Iniciativas contra o assédio

A revista CLAUDIA se juntou ao aplicativo Uber e a ONU Mulheres para uma campanha contra o assédio durante março de 2019, pois é nesse período em que se comemora o dia das mulheres. Segundo a revista, a campanha tinha como objetivo passar informações e prevenção de assédio para os motoristas que são os parceiros da plataforma Uber. Para que isso ocorra eles produziram juntos uma cartilha digital e um vídeo que mostra situações de assédio e como proceder a partir delas. Além disso, os motoristas tiveram a oportunidade de participar de palestras sobre o conceito de machismo e feminismo. Essas ações aconteceram no Rio de Janeiro, São paulo e Recife.

Vamos Juntas é um outro exemplo de iniciativa. Segundo o site do projeto, o propósito de criar o movimento surgiu após a Jornalista Babi Souza ter a ideia de que se as mulheres se unissem na rua se sentiriam mais seguras. Essa ação foi postada no Facebook da Jornalista que recebeu mais de cem mil curtidas em duas semanas. O objetivo é estimular o sentimento de irmandade entre as mulheres.

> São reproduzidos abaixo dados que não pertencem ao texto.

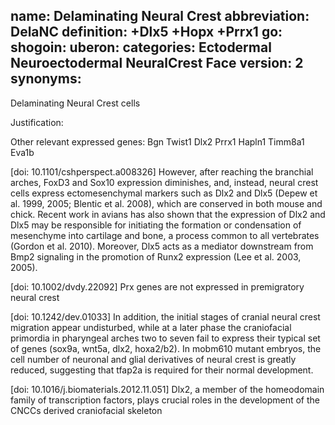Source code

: name: Delaminating Neural Crest
abbreviation: DelaNC
definition: +Dlx5 +Hopx +Prrx1 
go:
shogoin: 
uberon:
categories: Ectodermal Neuroectodermal NeuralCrest Face
version: 2
synonyms:
---

Delaminating Neural Crest cells

Justification:

Other relevant expressed genes:
Bgn Twist1 Dlx2 Prrx1 Hapln1 Timm8a1 Eva1b

[doi:  10.1101/cshperspect.a008326] However, after reaching the branchial arches, FoxD3 and Sox10 expression diminishes, and, instead, neural crest cells express ectomesenchymal markers such as Dlx2 and Dlx5 (Depew et al. 1999, 2005; Blentic et al. 2008), which are conserved in both mouse and chick. Recent work in avians has also shown that the expression of Dlx2 and Dlx5 may be responsible for initiating the formation or condensation of mesenchyme into cartilage and bone, a process common to all vertebrates (Gordon et al. 2010). Moreover, Dlx5 acts as a mediator downstream from Bmp2 signaling in the promotion of Runx2 expression (Lee et al. 2003, 2005). 

[doi:  10.1002/dvdy.22092] Prx genes are not expressed in premigratory neural crest 

[doi: 10.1242/dev.01033] In addition, the initial stages of cranial neural crest migration appear undisturbed, while at a later phase the craniofacial primordia in pharyngeal arches two to seven fail to express their typical set of genes (sox9a, wnt5a, dlx2, hoxa2/b2). In mobm610 mutant embryos, the cell number of neuronal and glial derivatives of neural crest is greatly reduced, suggesting that tfap2a is required for their normal development. 

[doi: 10.1016/j.biomaterials.2012.11.051] Dlx2, a member of the homeodomain family of transcription factors, plays crucial roles in the development of the CNCCs derived craniofacial skeleton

Think Olga é uma organização não-governamental com o intuito de criar debates que possam trazer transformações culturais e impactos positivos nas vidas de todas as mulheres. A organização possui o projeto Chega de Fiu Fiu que visa combater o assédio sexual nos espaços públicos. O movimento criou, segundo o site, um estudo online sobre a opinião das mulheres, com relação as cantadas na rua, além do mapa Chega de Fiu Fiu que mostra os principais pontos que ocorrem abusos em todo o Brasil. Fizeram também, o e-book Meu Corpo Não é Seu que contém depoimentos de violências vividas pelas mulheres e como esse assunto é importante. Em parceria com a Defensoria Pública do Estado de São Paulo produziram uma Cartilha sobre Assédio Sexual. Por fim, em 2018 lançaram um documentário, que carrega o mesmo nome do movimento, para discutir sobre o assunto.

É possível concluir que o assédio faz parte da vida de qualquer mulher seja na rua, em transportes públicos ou privados. Sendo assim, elas precisam aprender desde cedo a como se prevenir e se manter segura diante dessas situações. Perante esse cenário, elas podem desenvolver problemas que afetam sua saúde física e mental. E é nesse contexto, que iniciativas, já citadas, surgem com a intenção de diminuir tais violências, para quem sabe assim, construir uma sociedade em que permite a mulher ser quem ela quiser ser.